··· Records for the exercise
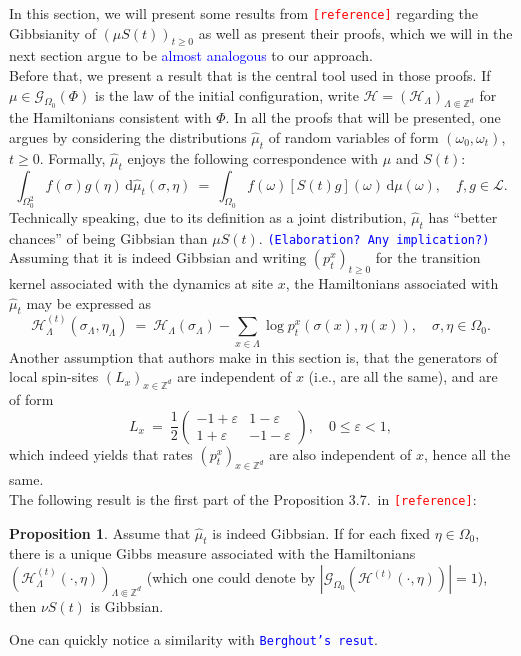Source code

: \documentclass[12pt]{article}
\renewcommand{\d}{\mathrm{d}}
\newcommand{\G}{\mathcal{G}}
\renewcommand{\H}{\mathcal{H}}
\newcommand{\Loc}{\mathcal{L}}
\newcommand{\Z}{\mathbb{Z}}
\newcommand{\pika}{\boldsymbol{\cdot}}
\newcommand{\1}{\mathbbm{1}}
\newcommand{\5}{\vspace{0.5cm}}
\renewcommand{\hat}{\widehat}
\theoremstyle{definition}
\newtheorem{prop}[thm]{Proposition}
\begin{document}
In this section, we will present some results from \textcolor{red}{\texttt{[reference]}} regarding the Gibbsianity of $(\mu S(t))_{t\geq 0}$ as well as present their proofs, which we will in the next section argue to be \textcolor{blue}{almost analogous} to our approach. \\

Before that, we present a result that is the central tool used in those proofs. If $\mu\in\G_{\Omega_0}(\Phi)$ is the law of the initial configuration, write $\H=(\H_\Lambda)_{\Lambda\Subset\Z^d}$ for the Hamiltonians consistent with $\Phi$. In all the proofs that will be presented, one argues by considering the distributions $\hat{\mu}_t$ of random variables of form $(\omega_0,\omega_t)$, $t\geq 0$. Formally, $\hat{\mu}_t$ enjoys the following correspondence with $\mu$ and $S(t)$:
$$\int_{\Omega_0^2} f(\sigma)g(\eta)\,\d\hat{\mu}_t(\sigma,\eta) ~=~ \int_{\Omega_0}f(\omega)[S(t)g](\omega)\,\d\mu(\omega), \quad f,g\in\Loc.$$
Technically speaking, due to its definition as a joint distribution, $\hat{\mu}_t$ has ``better chances'' of being Gibbsian than $\mu S(t)$. \textcolor{blue}{\texttt{(Elaboration? Any implication?)}} Assuming that it is indeed Gibbsian and writing $(p_t^x)_{t\geq 0}$ for the transition kernel associated with the dynamics at site $x$, the Hamiltonians associated with $\hat{\mu}_t$ may be expressed as
$$\H_\Lambda^{(t)}(\sigma_\Lambda,\eta_\Lambda) ~=~ \H_\Lambda(\sigma_\Lambda) - \sum_{x\in\Lambda}\log p_t^x(\sigma(x),\eta(x)), \quad \sigma,\eta\in\Omega_0.$$
Another assumption that authors make in this section is, that the generators of local spin-sites $(L_x)_{x\in\Z^d}$ are independent of $x$ (i.e., are all the same), and are of form
$$L_x ~=~ \frac{1}{2}\begin{pmatrix}
-1+\varepsilon & 1-\varepsilon \\
1+\varepsilon & -1-\varepsilon
\end{pmatrix}, \quad 0\leq \varepsilon<1,$$
which indeed yields that rates $(p_t^x)_{x\in\Z^d}$ are also independent of $x$, hence all the same.\\

The following result is the first part of the Proposition 3.7.~in \textcolor{red}{\texttt{[reference]}}:
\begin{prop}
Assume that $\hat{\mu}_t$ is indeed Gibbsian. If for each fixed $\eta\in\Omega_0$, there is a unique Gibbs measure associated with the Hamiltonians $(\H_\Lambda^{(t)}(\pika,\eta))_{\Lambda\Subset\Z^d}$ (which one could denote by $|\G_{\Omega_0}(\H^{(t)}(\pika,\eta))|=1$), then $\nu S(t)$ is Gibbsian.
\end{prop}
One can quickly notice a similarity with \textcolor{blue}{\texttt{Berghout's resut}}. \\
\end{document}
······
Scan the entries above for the word "same", then copy every line in which it occurs.

Another assumption that authors make in this section is, that the generators of local spin-sites $(L_x)_{x\in\Z^d}$ are independent of $x$ (i.e., are all the same), and are of form
which indeed yields that rates $(p_t^x)_{x\in\Z^d}$ are also independent of $x$, hence all the same.\\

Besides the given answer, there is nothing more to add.